Items from a dataset:

**********

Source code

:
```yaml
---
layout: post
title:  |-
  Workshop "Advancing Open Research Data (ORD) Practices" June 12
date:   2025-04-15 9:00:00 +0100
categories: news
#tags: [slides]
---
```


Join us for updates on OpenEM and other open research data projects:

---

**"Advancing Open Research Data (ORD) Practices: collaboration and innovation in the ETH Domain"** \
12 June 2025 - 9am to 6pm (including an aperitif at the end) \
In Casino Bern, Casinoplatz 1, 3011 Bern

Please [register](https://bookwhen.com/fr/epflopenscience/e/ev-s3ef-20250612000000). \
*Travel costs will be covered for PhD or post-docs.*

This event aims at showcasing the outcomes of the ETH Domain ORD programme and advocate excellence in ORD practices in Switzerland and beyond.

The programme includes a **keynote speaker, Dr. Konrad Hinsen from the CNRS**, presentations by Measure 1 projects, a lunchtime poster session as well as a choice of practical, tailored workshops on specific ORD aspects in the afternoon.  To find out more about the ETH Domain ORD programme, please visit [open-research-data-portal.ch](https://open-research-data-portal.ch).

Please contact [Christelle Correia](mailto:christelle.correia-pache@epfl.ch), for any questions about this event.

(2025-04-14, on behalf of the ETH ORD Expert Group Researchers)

**********

#### Your assignment:
Return the line that contains "Please contact [Christelle" along with every line after it through the end of the entries, exactly, adding nothing.

#### Answer area:
Please contact [Christelle Correia](mailto:christelle.correia-pache@epfl.ch), for any questions about this event.

(2025-04-14, on behalf of the ETH ORD Expert Group Researchers)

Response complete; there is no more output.